WHAT YOU NEED TO DO
Locate, in the data below, the line that contains "### Chess Rules Enforcement" and the line that contains "- Rooms stored"; reproduce exactly those two lines and every line between them, nothing more.

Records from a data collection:
━━━━
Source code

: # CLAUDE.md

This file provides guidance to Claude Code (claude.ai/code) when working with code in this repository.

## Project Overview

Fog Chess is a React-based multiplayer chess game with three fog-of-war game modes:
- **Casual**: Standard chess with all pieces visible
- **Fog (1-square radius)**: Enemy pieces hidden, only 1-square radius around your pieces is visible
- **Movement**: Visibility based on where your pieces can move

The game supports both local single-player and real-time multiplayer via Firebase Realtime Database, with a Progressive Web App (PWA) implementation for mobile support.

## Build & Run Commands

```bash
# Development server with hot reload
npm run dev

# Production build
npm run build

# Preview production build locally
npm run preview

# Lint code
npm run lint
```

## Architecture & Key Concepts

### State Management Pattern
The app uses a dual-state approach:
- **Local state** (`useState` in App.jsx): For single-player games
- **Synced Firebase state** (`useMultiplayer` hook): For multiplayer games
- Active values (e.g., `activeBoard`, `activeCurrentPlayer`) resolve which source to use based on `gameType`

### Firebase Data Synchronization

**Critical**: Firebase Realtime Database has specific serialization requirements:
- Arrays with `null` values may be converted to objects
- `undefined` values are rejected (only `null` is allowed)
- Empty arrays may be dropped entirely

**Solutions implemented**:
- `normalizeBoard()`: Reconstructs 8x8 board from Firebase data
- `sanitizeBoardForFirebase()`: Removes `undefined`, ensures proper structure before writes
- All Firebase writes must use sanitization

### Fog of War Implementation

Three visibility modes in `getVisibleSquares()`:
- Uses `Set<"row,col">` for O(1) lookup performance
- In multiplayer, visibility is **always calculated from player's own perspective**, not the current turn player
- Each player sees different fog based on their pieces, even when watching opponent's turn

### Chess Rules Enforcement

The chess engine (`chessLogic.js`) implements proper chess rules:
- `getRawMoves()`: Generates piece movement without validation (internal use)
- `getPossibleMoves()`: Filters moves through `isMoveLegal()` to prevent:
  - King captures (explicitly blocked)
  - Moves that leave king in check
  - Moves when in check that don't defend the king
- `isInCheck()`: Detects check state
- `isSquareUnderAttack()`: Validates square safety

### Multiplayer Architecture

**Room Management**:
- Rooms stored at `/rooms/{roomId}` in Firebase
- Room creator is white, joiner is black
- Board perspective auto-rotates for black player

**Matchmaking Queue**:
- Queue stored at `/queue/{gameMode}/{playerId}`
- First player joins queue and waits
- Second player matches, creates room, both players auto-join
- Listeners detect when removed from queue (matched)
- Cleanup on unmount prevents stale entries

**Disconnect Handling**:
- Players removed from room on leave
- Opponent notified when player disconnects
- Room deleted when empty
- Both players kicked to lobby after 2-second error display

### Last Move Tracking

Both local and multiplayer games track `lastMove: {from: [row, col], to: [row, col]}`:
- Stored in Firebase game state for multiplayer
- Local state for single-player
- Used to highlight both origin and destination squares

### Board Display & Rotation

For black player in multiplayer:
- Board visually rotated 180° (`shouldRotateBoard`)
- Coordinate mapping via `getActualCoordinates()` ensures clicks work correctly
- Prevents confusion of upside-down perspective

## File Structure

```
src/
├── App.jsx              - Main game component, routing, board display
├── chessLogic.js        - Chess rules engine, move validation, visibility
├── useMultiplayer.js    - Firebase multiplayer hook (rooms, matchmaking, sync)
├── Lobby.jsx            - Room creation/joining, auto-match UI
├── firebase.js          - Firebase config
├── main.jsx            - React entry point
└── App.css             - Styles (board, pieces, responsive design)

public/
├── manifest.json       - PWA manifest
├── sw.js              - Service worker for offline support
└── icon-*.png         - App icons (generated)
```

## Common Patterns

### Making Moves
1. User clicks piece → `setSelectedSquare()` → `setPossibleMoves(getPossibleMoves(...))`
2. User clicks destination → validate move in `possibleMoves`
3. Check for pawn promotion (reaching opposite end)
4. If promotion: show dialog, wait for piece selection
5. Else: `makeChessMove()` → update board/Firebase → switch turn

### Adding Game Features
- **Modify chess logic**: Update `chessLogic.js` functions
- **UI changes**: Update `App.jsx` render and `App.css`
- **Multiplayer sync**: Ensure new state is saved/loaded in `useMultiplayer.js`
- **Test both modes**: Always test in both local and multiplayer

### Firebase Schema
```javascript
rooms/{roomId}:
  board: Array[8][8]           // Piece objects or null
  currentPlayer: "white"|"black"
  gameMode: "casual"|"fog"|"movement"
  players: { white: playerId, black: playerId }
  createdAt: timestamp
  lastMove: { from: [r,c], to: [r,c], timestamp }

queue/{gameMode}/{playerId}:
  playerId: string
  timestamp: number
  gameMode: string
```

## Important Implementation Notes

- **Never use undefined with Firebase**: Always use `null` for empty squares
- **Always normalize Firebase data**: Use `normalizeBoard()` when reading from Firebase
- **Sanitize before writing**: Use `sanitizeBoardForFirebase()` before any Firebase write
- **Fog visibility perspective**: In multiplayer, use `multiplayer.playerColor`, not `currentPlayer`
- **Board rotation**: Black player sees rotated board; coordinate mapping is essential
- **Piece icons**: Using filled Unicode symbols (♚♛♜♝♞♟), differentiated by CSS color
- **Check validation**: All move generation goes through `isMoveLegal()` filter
━━━━
ANSWER
### Chess Rules Enforcement

The chess engine (`chessLogic.js`) implements proper chess rules:
- `getRawMoves()`: Generates piece movement without validation (internal use)
- `getPossibleMoves()`: Filters moves through `isMoveLegal()` to prevent:
  - King captures (explicitly blocked)
  - Moves that leave king in check
  - Moves when in check that don't defend the king
- `isInCheck()`: Detects check state
- `isSquareUnderAttack()`: Validates square safety

### Multiplayer Architecture

**Room Management**:
- Rooms stored at `/rooms/{roomId}` in Firebase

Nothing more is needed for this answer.